▶ **Problem statement**
Among the lines of the entries below, count those containing the word "Windows" and answer with the number only.

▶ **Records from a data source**
--

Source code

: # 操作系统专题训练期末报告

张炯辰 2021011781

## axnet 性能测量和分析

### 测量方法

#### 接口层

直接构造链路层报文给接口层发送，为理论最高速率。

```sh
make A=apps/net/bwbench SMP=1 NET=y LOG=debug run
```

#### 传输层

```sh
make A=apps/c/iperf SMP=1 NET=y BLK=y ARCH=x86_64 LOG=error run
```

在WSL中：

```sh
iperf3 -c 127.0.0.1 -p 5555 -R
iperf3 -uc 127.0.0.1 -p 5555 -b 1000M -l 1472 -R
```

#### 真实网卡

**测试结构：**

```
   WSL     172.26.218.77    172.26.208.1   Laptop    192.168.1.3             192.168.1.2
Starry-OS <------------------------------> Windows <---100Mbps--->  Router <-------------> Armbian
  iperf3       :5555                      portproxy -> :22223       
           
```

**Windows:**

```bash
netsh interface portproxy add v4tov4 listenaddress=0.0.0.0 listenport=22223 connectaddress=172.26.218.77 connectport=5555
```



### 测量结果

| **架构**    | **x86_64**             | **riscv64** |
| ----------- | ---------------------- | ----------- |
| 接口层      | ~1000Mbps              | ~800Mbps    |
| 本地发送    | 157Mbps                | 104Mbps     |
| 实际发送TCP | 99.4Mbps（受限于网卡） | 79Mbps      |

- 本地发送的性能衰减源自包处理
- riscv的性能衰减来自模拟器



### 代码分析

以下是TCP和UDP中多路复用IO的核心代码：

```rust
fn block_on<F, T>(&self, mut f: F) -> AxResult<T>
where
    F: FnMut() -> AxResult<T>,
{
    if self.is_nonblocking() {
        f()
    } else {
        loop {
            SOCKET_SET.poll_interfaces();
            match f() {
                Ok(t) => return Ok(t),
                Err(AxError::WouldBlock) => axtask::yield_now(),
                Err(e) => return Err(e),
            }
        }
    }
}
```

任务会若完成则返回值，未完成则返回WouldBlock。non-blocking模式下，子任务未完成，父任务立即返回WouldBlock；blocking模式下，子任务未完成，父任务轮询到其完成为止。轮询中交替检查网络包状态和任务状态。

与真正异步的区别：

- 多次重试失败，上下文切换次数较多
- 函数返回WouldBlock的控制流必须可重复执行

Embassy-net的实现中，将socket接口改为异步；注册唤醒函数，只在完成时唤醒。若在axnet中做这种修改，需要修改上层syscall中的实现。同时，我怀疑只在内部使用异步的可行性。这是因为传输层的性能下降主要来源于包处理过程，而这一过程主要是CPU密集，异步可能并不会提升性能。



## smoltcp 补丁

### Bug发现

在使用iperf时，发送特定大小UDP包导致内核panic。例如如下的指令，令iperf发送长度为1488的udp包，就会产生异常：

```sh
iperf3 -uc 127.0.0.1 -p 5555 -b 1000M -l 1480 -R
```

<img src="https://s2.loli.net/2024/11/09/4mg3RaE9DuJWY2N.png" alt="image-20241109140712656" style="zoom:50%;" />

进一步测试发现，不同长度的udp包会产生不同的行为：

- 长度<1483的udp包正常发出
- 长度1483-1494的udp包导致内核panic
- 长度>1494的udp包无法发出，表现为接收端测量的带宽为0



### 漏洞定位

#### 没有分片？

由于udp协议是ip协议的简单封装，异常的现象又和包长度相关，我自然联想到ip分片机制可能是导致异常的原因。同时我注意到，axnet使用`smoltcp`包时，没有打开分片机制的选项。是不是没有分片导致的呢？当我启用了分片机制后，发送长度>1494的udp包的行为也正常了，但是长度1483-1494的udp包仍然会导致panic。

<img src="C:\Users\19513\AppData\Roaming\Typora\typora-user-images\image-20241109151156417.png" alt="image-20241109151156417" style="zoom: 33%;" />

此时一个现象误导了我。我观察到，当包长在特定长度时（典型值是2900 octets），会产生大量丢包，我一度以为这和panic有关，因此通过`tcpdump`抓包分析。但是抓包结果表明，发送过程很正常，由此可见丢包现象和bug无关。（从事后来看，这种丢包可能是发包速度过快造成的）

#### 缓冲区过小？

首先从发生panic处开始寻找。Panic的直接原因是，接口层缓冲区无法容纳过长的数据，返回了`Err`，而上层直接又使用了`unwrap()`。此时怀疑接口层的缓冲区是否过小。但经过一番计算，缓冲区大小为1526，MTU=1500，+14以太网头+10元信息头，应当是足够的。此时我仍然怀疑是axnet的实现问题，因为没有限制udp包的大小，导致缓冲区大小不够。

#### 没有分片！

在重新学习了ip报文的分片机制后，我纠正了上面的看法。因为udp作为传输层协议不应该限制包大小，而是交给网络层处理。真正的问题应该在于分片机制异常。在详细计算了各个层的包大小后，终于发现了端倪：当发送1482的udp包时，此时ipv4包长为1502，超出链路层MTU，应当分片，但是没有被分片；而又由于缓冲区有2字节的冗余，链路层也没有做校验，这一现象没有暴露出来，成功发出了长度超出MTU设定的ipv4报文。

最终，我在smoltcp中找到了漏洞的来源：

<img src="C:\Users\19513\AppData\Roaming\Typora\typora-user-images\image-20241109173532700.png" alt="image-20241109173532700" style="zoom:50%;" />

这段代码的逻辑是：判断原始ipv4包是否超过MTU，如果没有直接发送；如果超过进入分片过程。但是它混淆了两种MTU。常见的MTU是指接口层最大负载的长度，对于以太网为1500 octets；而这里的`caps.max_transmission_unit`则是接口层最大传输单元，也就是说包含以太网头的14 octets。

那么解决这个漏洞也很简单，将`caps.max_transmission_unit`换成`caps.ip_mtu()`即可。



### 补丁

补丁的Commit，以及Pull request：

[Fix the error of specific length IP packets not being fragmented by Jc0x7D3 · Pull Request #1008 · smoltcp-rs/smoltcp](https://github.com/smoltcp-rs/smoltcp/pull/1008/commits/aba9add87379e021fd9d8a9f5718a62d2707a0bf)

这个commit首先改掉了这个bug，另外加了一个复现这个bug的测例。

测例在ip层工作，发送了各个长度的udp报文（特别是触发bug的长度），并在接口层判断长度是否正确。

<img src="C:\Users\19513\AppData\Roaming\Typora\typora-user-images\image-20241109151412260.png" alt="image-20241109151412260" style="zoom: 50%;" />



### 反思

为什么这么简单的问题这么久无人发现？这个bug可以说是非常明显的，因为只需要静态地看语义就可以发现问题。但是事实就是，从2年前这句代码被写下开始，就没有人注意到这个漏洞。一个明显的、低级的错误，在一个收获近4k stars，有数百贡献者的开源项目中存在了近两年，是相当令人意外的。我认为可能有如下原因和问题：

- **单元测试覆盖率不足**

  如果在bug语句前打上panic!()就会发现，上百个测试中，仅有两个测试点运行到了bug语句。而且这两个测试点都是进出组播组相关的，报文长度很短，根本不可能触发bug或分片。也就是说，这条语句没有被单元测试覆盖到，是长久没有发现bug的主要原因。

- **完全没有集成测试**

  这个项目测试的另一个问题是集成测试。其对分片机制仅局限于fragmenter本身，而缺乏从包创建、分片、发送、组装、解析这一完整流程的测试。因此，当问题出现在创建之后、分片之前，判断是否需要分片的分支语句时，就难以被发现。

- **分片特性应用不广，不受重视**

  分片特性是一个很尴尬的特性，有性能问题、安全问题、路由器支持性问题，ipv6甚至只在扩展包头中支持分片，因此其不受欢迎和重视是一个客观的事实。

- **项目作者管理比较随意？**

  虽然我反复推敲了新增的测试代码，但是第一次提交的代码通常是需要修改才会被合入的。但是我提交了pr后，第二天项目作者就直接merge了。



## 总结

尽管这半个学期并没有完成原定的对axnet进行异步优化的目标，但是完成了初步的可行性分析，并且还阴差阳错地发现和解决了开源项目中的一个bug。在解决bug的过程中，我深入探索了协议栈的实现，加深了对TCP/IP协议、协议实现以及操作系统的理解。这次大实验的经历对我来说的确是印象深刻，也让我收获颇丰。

--

▶ **Exercise result**
2